What do you understand by bias, variance trade-off?

When we work with a supervised machine learning algorithm, the model learns from the training data. The model always tries to best estimate the mapping function between the output variable(Y) and the input variable(X). The estimation for target function may generate the prediction error, which can be divided mainly into Bias error, and Variance error. These errors can be explained as:

  • Bias Error: Bias is a prediction error which is introduced in the model due to oversimplifying the machine learning algorithms. It is the difference of predicted output and actual output. There are two types of bias:
    • High Bias: If the suggested predicted values are much different from actual value, then it is called as high bias. Due to high bias, an algorithm may miss the relevant relationships between the input features and target output, which is called underfitting.
    • Low Bias: If the suggested predicted values are less different from actual value, then it is called as low bias.
  • Variance Error: If the machine learning model performs well with training dataset, but does not perform well with test dataset, then variance occurs. It can also be defined as an error caused by the model’s sensitivity to small fluctuation in training dataset. The high variance would cause Overfitting in machine learning model, which means an algorithm introduce noise along with the underlying pattern in data to the model.

Bias Variance tradeoff:

In the machine learning model, we always try to have low bias and low variance, and

  • If we try to increase the bias, the variance decreases
  • If we try to increase the variance, the bias decreases.
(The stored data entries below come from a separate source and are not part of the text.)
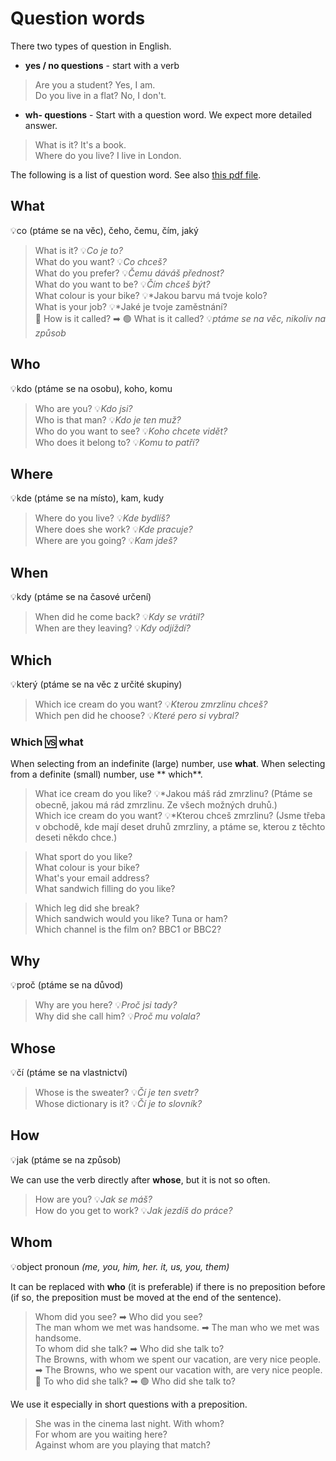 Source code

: # Question words

There two types of question in English.

* **yes / no questions** - start with a verb

> Are you a student? Yes, I am. <br/>
> Do you live in a flat? No, I don't. <br/>

* **wh- questions** - Start with a question word. We expect more detailed answer.

> What is it? It's a book. <br/>
> Where do you live? I live in London. <br/>

The following is a list of question word. See also [this pdf file](question-words.pdf).

## What

💡co (ptáme se na věc), čeho, čemu, čím, jaký

> What is it? 💡*Co je to?* <br/>
> What do you want? 💡*Co chceš?* <br/>
> What do you prefer? 💡*Čemu dáváš přednost?* <br/>
> What do you want to be? 💡*Čím chceš být?* <br/>
> What colour is your bike? 💡*Jakou barvu má tvoje kolo? <br/>
> What is your job? 💡*Jaké je tvoje zaměstnání? <br/>
> 🔴 How is it called? ➡ 🟢 What is it called? 💡*ptáme se na věc, nikoliv na způsob* <br/>

## Who

💡kdo (ptáme se na osobu), koho, komu

> Who are you? 💡*Kdo jsi?* <br/>
> Who is that man? 💡*Kdo je ten muž?* <br/>
> Who do you want to see? 💡*Koho chcete vidět?* <br/>
> Who does it belong to? 💡*Komu to patří?* <br/>

## Where

💡kde (ptáme se na místo), kam, kudy

> Where do you live? 💡*Kde bydlíš?* <br/>
> Where does she work? 💡*Kde pracuje?* <br/>
> Where are you going? 💡*Kam jdeš?* <br/>

## When

💡kdy (ptáme se na časové určení)

> When did he come back? 💡*Kdy se vrátil?* <br/>
> When are they leaving? 💡*Kdy odjíždí?* <br/>

## Which

💡který (ptáme se na věc z určité skupiny)

> Which ice cream do you want? 💡*Kterou zmrzlinu chceš?* <br/>
> Which pen did he choose? 💡*Které pero si vybral?* <br/>

### Which 🆚 what

When selecting from an indefinite (large) number, use **what**. When selecting from a definite (small) number, use **
which**.

> What ice cream do you like? 💡*Jakou máš rád zmrzlinu? (Ptáme se obecně, jakou má rád zmrzlinu. Ze všech možných
druhů.) <br/>
> Which ice cream do you want? 💡*Kterou chceš zmrzlinu? (Jsme třeba v obchodě, kde mají deset druhů zmrzliny, a ptáme
> se, kterou z těchto deseti někdo chce.) <br/>

> What sport do you like? <br/>
> What colour is your bike? <br/>
> What's your email address? <br/>
> What sandwich filling do you like? <br/>

> Which leg did she break? <br/>
> Which sandwich would you like? Tuna or ham? <br/>
> Which channel is the film on? BBC1 or BBC2? <br/>

## Why

💡proč (ptáme se na důvod)

> Why are you here? 💡*Proč jsi tady?* <br/>
> Why did she call him? 💡*Proč mu volala?* <br/>

## Whose

💡čí (ptáme se na vlastnictví)

> Whose is the sweater? 💡*Čí je ten svetr?* <br/>
> Whose dictionary is it? 💡*Čí je to slovník?* <br/>

## How

💡jak (ptáme se na způsob)

We can use the verb directly after **whose**, but it is not so often.

> How are you? 💡*Jak se máš?* <br/>
> How do you get to work? 💡*Jak jezdíš do práce?* <br/>

## Whom

💡object pronoun *(me, you, him, her. it, us, you, them)*

It can be replaced with **who** (it is preferable) if there is no preposition before (if so, the preposition must be
moved at the end of
the sentence).

> Whom did you see? ➡ Who did you see? <br/>
> The man whom we met was handsome. ➡ The man who we met was handsome. <br/>
> To whom did she talk? ➡ Who did she talk to? <br/>
> The Browns, with whom we spent our vacation, are very nice people. ➡ The Browns, who we spent our vacation with, are
> very nice people. <br/>
> 🔴 To who did she talk? ➡ 🟢 Who did she talk to? <br/>

We use it especially in short questions with a preposition.

> She was in the cinema last night. With whom? <br/>
> For whom are you waiting here? <br/>
> Against whom are you playing that match? <br/>
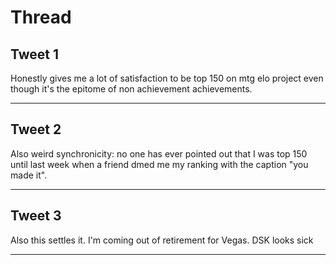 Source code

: # Thread

## Tweet 1

Honestly gives me a lot of satisfaction to be top 150 on mtg elo project even though it's the epitome of non achievement achievements.

---

## Tweet 2

Also weird synchronicity: no one has ever pointed out that I was top 150 until last week when a friend dmed me my ranking with the caption "you made it".

---

## Tweet 3

Also this settles it. I'm coming out of retirement for Vegas. DSK looks sick

---


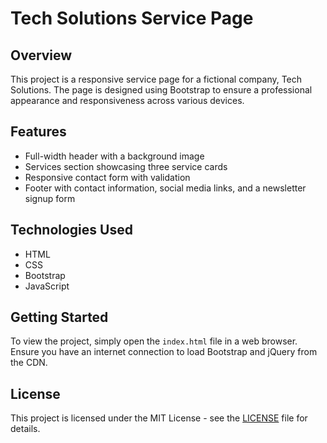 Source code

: # Tech Solutions Service Page

## Overview
This project is a responsive service page for a fictional company, Tech Solutions. The page is designed using Bootstrap to ensure a professional appearance and responsiveness across various devices.

## Features
- Full-width header with a background image
- Services section showcasing three service cards
- Responsive contact form with validation
- Footer with contact information, social media links, and a newsletter signup form

## Technologies Used
- HTML
- CSS
- Bootstrap
- JavaScript

## Getting Started
To view the project, simply open the `index.html` file in a web browser. Ensure you have an internet connection to load Bootstrap and jQuery from the CDN.

## License
This project is licensed under the MIT License - see the [LICENSE](LICENSE) file for details.
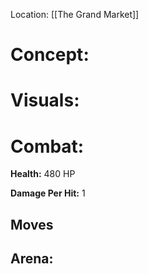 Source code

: 
Location: [[The Grand Market]]


# **Concept:**





# Visuals:




# Combat:

**Health:** 480 HP

**Damage Per Hit:** 1

## Moves




## Arena:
Hence, trying to get an optimal bias and variance is called bias-variance trade-off. We can define it using the Bull eye diagram given below. There are four cases of bias and variances:

Data Science Interview Questions
  • If there is low bias and low variance, the predicted output is mostly close to the desired output.
  • If there is low bias and high variance, the model is not consistent.
  • If there is high variance and low bias, the model is consistent but predicted results are far away from the actual output.
  • If there is high bias and high variance, then the model is inconsistent, and also predictions are much different with actual value. It is the worst case of bias and variance.